Abstracts -- AE 30(4)

American Ethnologist
Volume 30, issue 4

Foreword
Virginia R. Dominguez

AE FORUM

PROVOCATION: Is the United States Europe's Other?
John Borneman

COMMENTARIES

Is the United States Europe’s Other? Is Europe the United States’ Other? Yes and no
Berndt Ostendorf

The lost continent
Paul Rabinow

Same old same old?…Resurrecting political culture or conducting ethnographies of human possibilities?
Nina Glick Schiller

Beyond othering
Glenn Bowman

Troubles in a (transatlantic) marriage of convenience
Heinz Ickstadt

REJOINDER

Someone won the war!
John Borneman

Citizenship, activism, and the state

Cultural logics of belonging and movement: Transnationalism, naturalization, and U.S. immigration politics
Susan Bibler Coutin

In the United States, unprecedented numbers of naturalization applicants, the adoption of restrictive immigration policies, changing demographics, and the 1996 presidential elections coalesced in the mid-1990s to make naturalization simultaneously a high priority and problematic. Salvadorans who had immigrated during the 1980s and who were still struggling for the opportunity to naturalize were caught up in these dynamics. A juxtaposition of their struggles against exclusion and of naturalization ceremonies' rhetorics of inclusion elucidates complex and paradoxical connections between naturalization and transnationalism. (immigration, naturalization, transnationalism, politics, identity, the United States, El Salvador).

The celebration of violence: A live-fire demonstration carried out by Japan’s contemporary military
Eyal Ben-Ari and Sabine Frühstück

In this paper we analyze an annual live-fire exercise held by Japan’s Self-Defense Forces for the general public. Based on our analysis, we suggest that anthropologists seriously examine the military establishments of technologically advanced societies. The reason for this focus is that if we want to understand violent acts we need to study their perpetrators and not only their victims. In most of the scholarly literature, violence is seen as anomalous and disruptive – as the reverse of social order. In contrast, we demonstrate how violence can also be understood as an object of fascination, enjoyment and celebration. We go on of show how the link between violence and the military is variously concealed, naturalized or blurred in such events as the live-fire exercise.
Key words: Military, Violence, Japan, Public Events.
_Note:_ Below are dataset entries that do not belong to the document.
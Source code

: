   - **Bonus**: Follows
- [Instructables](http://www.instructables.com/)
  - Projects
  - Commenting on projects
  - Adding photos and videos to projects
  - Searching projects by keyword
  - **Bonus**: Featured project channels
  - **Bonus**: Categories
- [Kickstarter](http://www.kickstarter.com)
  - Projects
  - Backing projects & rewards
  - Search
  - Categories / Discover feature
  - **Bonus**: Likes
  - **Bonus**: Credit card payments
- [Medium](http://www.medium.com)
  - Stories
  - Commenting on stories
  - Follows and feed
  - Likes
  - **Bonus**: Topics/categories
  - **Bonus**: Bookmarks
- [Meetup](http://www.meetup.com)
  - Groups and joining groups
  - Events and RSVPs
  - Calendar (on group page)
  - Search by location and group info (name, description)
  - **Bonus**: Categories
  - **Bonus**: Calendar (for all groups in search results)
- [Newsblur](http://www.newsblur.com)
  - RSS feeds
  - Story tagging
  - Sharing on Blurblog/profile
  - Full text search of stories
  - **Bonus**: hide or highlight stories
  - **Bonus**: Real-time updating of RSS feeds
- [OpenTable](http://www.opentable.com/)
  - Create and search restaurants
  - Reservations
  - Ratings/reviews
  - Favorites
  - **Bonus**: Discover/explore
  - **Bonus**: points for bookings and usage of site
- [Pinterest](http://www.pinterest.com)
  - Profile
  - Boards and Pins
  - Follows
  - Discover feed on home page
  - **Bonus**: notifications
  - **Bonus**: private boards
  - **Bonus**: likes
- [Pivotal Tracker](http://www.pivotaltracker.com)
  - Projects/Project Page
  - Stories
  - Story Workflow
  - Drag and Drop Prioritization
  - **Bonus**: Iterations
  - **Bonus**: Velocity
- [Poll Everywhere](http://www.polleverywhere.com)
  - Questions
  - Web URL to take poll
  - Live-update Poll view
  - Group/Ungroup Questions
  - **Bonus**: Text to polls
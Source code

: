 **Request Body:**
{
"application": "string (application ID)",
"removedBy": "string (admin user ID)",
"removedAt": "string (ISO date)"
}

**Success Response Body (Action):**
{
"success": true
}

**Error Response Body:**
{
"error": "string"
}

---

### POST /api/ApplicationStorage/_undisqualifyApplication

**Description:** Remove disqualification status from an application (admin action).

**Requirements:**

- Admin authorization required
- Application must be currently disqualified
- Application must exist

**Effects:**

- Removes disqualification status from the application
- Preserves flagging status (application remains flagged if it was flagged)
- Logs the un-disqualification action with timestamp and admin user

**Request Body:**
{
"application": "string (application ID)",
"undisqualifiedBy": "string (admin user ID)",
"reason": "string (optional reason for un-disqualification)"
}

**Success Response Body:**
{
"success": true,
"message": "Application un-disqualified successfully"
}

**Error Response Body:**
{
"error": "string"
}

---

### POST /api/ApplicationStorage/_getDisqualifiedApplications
Into committees, out of the house: Familiar forms of organization of Palestinian committee activism during the first intifada
Iris Jean-Klein

The ethnographic subject of this article are Palestinian political committees and their heuristic importance as a means of rendering Palestinians in the first Intifada. Drawing on fieldwork among politically active Palestinians from diverse walks of life, I show that, contrary to the prevalent view in the literature and in political displays that in entering committees Palestinians had “left the house,” if one concentrates analysis on forms in which their interest in committees was actually expressed, one finds an aesthetic likeness as well as a substantive entwinement between the socialities of committee movements and of houses.
[activism, organization, Palestine, kinship, form, aesthetics of politics]

Spaces of gender

Spectralization of the rural: Reinterpreting the labor mobility of rural young women in post-Mao China
Yan Hairong

This paper interprets rural women’s migration to the cities before and after the post-Mao reform. It argues that the pursuit of a modern identity by rural young women in the current migration has to be understood in the context of a changed rural/urban relationship in the process of China’s post-socialist development and flexible accumulation. This paper analyzes how a contradiction of freedom and violence dialectically constitutes the search for a new modern subjectivity by rural young women in China today. (Keywords: gender, labor migration, modernity, subjectivity, rural/urban relations)

Gendered boundaries in motion: Space and identity on the Sino-Tibetan frontier
Charlene E. Makley

This article is an exploration of the gendered nature of religious revitalization in the Tibetan Buddhist monastery town of Labrang in southwest Gansu Province, China. Since the post-Mao reforms in China allowed Tibetans to resume religious practices and rebuild Buddhist institutions proscribed during the Cultural Revolution, Tibetans in Labrang by the early nineties were rapidly revitalizing the famous monastery that had once ruled this region along the Sino-Tibetan frontier. I draw on recent theorists of space, place and identity to analyze the complex identity politics surrounding this project by conceptualizing spatial, ethnic and national boundaries as emergent intersections of gendered practices among differently positioned actors. I focus on the practice of circumambulation among Tibetans as the key activity that reproduced the sacred centricity and power of the monastery. I demonstrate that in contemporary Labrang women as principle circumambulators and household laborers were doubly burdened with shoring up the core of the Tibetan community in the midst of intense assimilation pressures. [gender, identity, ethnicity, space, borders, China, Tibet, religion, ritual, Buddhism].